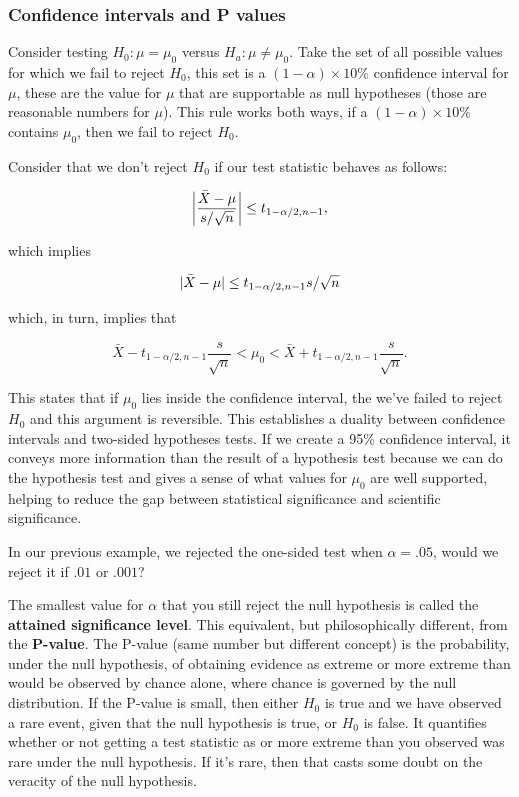 \documentclass{homework}
\begin{document}
\subsubsection{Confidence intervals and P values}

Consider testing $H_0 : \mu = \mu_0$ versus $H_a : \mu \neq \mu_0$. Take the set of all possible values for which we fail to reject $H_0$, this set is a $(1-\alpha)\times 10\%$ confidence interval for $\mu$, these are the value for $\mu$ that are supportable as null hypotheses (those are reasonable numbers for $\mu$). This rule works both ways, if a $(1-\alpha)\times 10\%$ contains $\mu_0$, then we fail to reject $H_0$.

Consider that we don't reject $H_0$ if our test statistic behaves as follows:

$$
\bigg|\frac{\Bar{X}-\mu}{s/\sqrt{n}}\bigg| \leq t_{1-\alpha/2, n-1},
$$

which implies 

$$
|\Bar{X}-\mu| \leq t_{1-\alpha/2, n-1} s/\sqrt{n}
$$

which, in turn, implies that 

$$
\bar{X} - t_{1-\alpha/2, n-1} \frac{s}{\sqrt{n}} < \mu_0 < \bar{X} + t_{1-\alpha/2, n-1} \frac{s}{\sqrt{n}}.
$$

This states that if $\mu_0$ lies inside the confidence interval, the we've failed to reject $H_0$ and this argument is reversible. This establishes a duality between confidence intervals and two-sided hypotheses tests. If we create a 95\% confidence interval, it conveys more information than the result of a hypothesis test because we can do the hypothesis test and gives a sense of what values for $\mu_0$ are well supported, helping to reduce the gap between statistical significance and scientific significance. 

In our previous example, we rejected the one-sided test when $\alpha = .05$, would we reject it if $.01$ or $.001$?

The smallest value for $\alpha$ that you still reject the null hypothesis is called the \textbf{attained significance level}. This equivalent, but philosophically different, from the \textbf{P-value}.
The P-value (same number but different concept) is the probability, under the null hypothesis, of obtaining evidence as extreme or more extreme than would be observed by chance alone, where chance is governed by the null distribution. If the P-value is small, then either $H_0$ is true and we have observed a rare event, given that the null hypothesis is true, or $H_0$ is false. It quantifies whether or not getting a test statistic as or more extreme than you observed was rare under the null hypothesis. If it's rare, then that casts some doubt on the veracity of the null hypothesis. \\ 
\end{document}
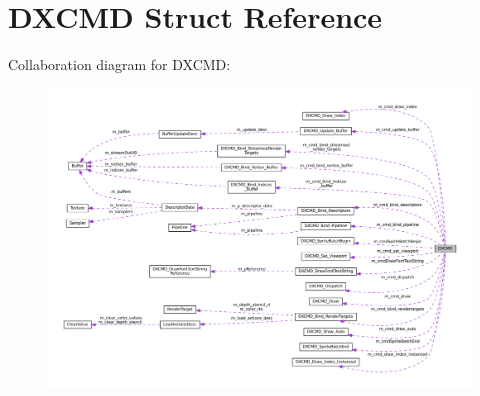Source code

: \hypertarget{structDXCMD}{}\section{D\+X\+C\+MD Struct Reference}
\label{structDXCMD}


Collaboration diagram for D\+X\+C\+MD\+:
\nopagebreak
\begin{figure}[H]
\begin{center}
\leavevmode
\includegraphics[width=350pt]{structDXCMD__coll__graph}
\end{center}
\end{figure}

+++

Transcribe exactly the lines that go from the one holding "The P-value (same" through the last line of the entries, both included, and nothing besides them. Do not include any pictures.

## Response below
The P-value (same number but different concept) is the probability, under the null hypothesis, of obtaining evidence as extreme or more extreme than would be observed by chance alone, where chance is governed by the null distribution. If the P-value is small, then either $H_0$ is true and we have observed a rare event, given that the null hypothesis is true, or $H_0$ is false. It quantifies whether or not getting a test statistic as or more extreme than you observed was rare under the null hypothesis. If it's rare, then that casts some doubt on the veracity of the null hypothesis. \\ 
\end{document}
Source code

: \hypertarget{structDXCMD}{}\section{D\+X\+C\+MD Struct Reference}
\label{structDXCMD}


Collaboration diagram for D\+X\+C\+MD\+:
\nopagebreak
\begin{figure}[H]
\begin{center}
\leavevmode
\includegraphics[width=350pt]{structDXCMD__coll__graph}
\end{center}
\end{figure}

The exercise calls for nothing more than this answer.